Intimate partner violence takes a huge toll on the physical and mental health of millions around the globe and results in global economic costs reaching into the trillions every year, according to experts. Harvard T.H. Chan School of Public Health recently partnered with the nonprofit organization Saving Promise to create a “Learning Lab” that will foster research and prevention to address this widespread public health problem.
To help launch the effort, Harvard and Saving Promise convened a May 8 roundtable at the nearby Countway Library at which roughly 30 leaders from academia, medicine, government, business, foundations, and professional associations explored the many dimensions of domestic violence, the need for evidence-based prevention strategies, and the role that the public and private sectors can play to shift the focus from intervening after domestic violence occurs to preventing it from happening in the first place.
In opening remarks, Harvard dean Dr. Michelle Williams called intimate partner violence one of the most complex problems facing women, children, and families. “It’s an issue that, throughout my career, I have found deeply disturbing because of the scope of the problem, the tenacity of the problem, and the fact that it is one of the most pressing multigenerational problems we live with domestically and globally,” she said.
Ms. L.Y. Marlow, founder and CEO of Saving Promise, described how she decided to create the organization in 2007 after her daughter was nearly strangled to death. Her attacker was the father of their infant daughter named Promise—who was lying next to her on the bed at the time. Until then, Ms. Marlow said, five generations of women in her family, including herself, had kept silent over the course of 60 years about their struggles with domestic violence.
Another domestic violence survivor, Dr. Gloria Mayfield Banks— an Elite Executive National Sales Director with Mary Kay Cosmetics and a motivational speaker—also kept silent about abuse she suffered at the hands of her ex-husband. When Dr. Banks was in her early 20s, she and her husband were both attending Harvard Business School. On her first day of classes at HBS, Dr. Banks had to wear makeup to cover a black eye. It took her years to leave the marriage. “Many people don’t talk about [domestic violence],” she said. “And when you do talk about it, you are judged.”
Dr. James Mercy, director of the Division of Violence Prevention at the CDC, offered sobering statistics. For example, 1 in 4 women and 1 in 7 men are exposed to severe forms of intimate partner violence during their lifetimes, he said. And those exposed to intimate partner violence often go on to suffer a wide range of other health problems, including mental illness, sexually transmitted diseases and HIV, chronic diseases, and drug use. “This is a huge public health problem,” he said.
Dr. Michael Yogman, chair of the Child Mental Health Task Force for the Massachusetts chapter of the American Academy of Pediatrics, talked about the damaging “toxic stress” among children exposed to domestic violence and the importance of helping both children and their parents buffer and manage the effects of such stress.

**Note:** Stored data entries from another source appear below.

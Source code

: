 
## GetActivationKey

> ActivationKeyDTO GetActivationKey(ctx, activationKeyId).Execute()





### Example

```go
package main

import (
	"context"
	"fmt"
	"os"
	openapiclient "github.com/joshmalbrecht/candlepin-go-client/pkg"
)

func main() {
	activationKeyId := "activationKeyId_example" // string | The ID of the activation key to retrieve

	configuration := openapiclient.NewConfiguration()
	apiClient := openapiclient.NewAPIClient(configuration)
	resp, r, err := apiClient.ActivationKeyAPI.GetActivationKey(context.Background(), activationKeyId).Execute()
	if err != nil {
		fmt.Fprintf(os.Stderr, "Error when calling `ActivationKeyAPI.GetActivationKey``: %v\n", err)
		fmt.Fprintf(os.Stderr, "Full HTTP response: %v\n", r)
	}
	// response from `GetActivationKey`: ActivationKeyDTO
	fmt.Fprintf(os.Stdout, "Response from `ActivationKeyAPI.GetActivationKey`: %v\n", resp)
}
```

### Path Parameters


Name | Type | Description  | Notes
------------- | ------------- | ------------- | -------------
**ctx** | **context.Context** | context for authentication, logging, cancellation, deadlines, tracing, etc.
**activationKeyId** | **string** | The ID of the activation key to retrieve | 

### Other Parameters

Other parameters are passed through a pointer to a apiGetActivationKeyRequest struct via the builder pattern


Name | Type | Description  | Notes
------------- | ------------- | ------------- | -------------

Ms. Gaelle Prophete of the Copenhagen Consensus Center, a think tank that conducts cost-benefit analyses to find the best solutions for some of the world’s biggest problems, said that because domestic violence is such a huge problem—affecting roughly 305 million women around the world every year—addressing it more effectively could save the world billions of dollars.

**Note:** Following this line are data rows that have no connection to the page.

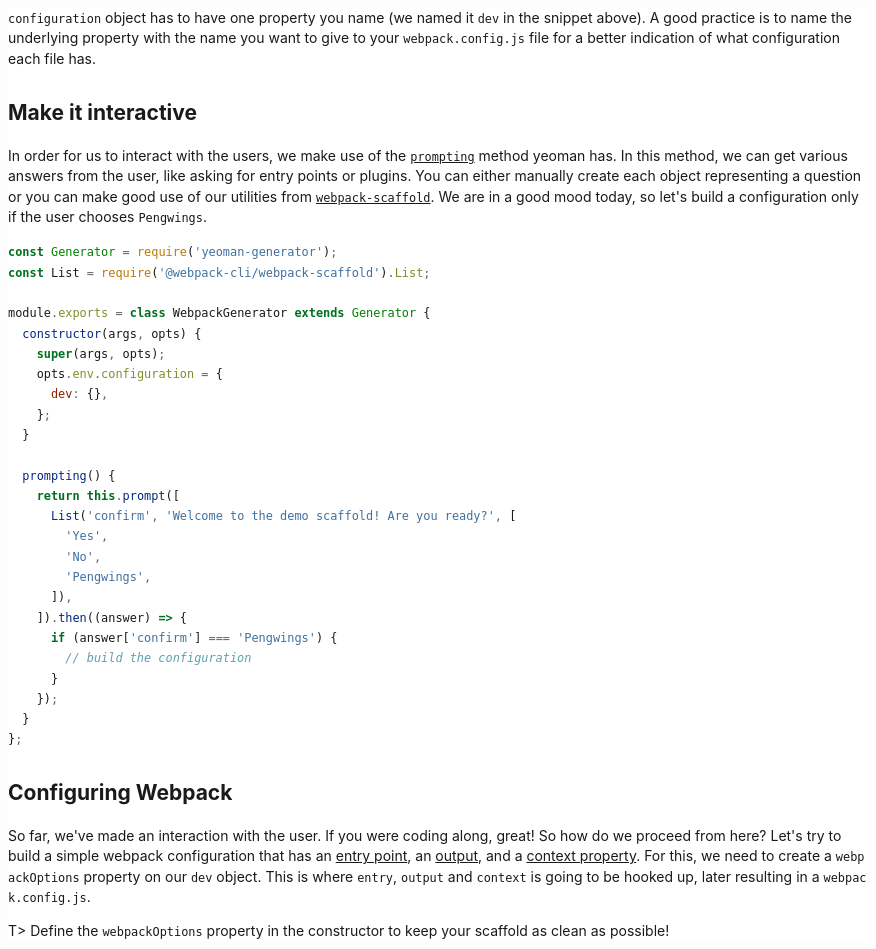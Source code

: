 `configuration` object has to have one property you name (we named it `dev` in the snippet above). A good practice is to name the underlying property with the name you want to give to your `webpack.config.js` file for a better indication of what configuration each file has.

## Make it interactive

In order for us to interact with the users, we make use of the [`prompting`](http://yeoman.io/authoring/user-interactions.html) method yeoman has. In this method, we can get various answers from the user, like asking for entry points or plugins. You can either manually create each object representing a question or you can make good use of our utilities from [`webpack-scaffold`](https://github.com/webpack/webpack-cli/tree/master/packages/webpack-scaffold). We are in a good mood today, so let's build a configuration only if the user chooses `Pengwings`.

```js
const Generator = require('yeoman-generator');
const List = require('@webpack-cli/webpack-scaffold').List;

module.exports = class WebpackGenerator extends Generator {
  constructor(args, opts) {
    super(args, opts);
    opts.env.configuration = {
      dev: {},
    };
  }

  prompting() {
    return this.prompt([
      List('confirm', 'Welcome to the demo scaffold! Are you ready?', [
        'Yes',
        'No',
        'Pengwings',
      ]),
    ]).then((answer) => {
      if (answer['confirm'] === 'Pengwings') {
        // build the configuration
      }
    });
  }
};
```

## Configuring Webpack

So far, we've made an interaction with the user. If you were coding along, great! So how do we proceed from here? Let's try to build a simple webpack configuration that has an [entry point](/configuration/entry-context/#entry), an [output](/concepts/#output), and a [context property](/configuration/entry-context/#context). For this, we need to create a `webpackOptions` property on our `dev` object. This is where `entry`, `output` and `context` is going to be hooked up, later resulting in a `webpack.config.js`.

T> Define the `webpackOptions` property in the constructor to keep your scaffold as clean as possible!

A small team of researchers from Harvard Chan School is currently working to shape the Learning Lab, according to Dr. Bizu Gelaye, research scientist in the Department of Epidemiology. The lab will be a multi-year, multidisciplinary research and development initiative to address intimate partner violence by assessing its root causes; researching, implementing, and evaluating evidence-based prevention strategies; boosting communication about the issue; and promoting change in how the issue is addressed by policymakers, public health experts, and clinicians.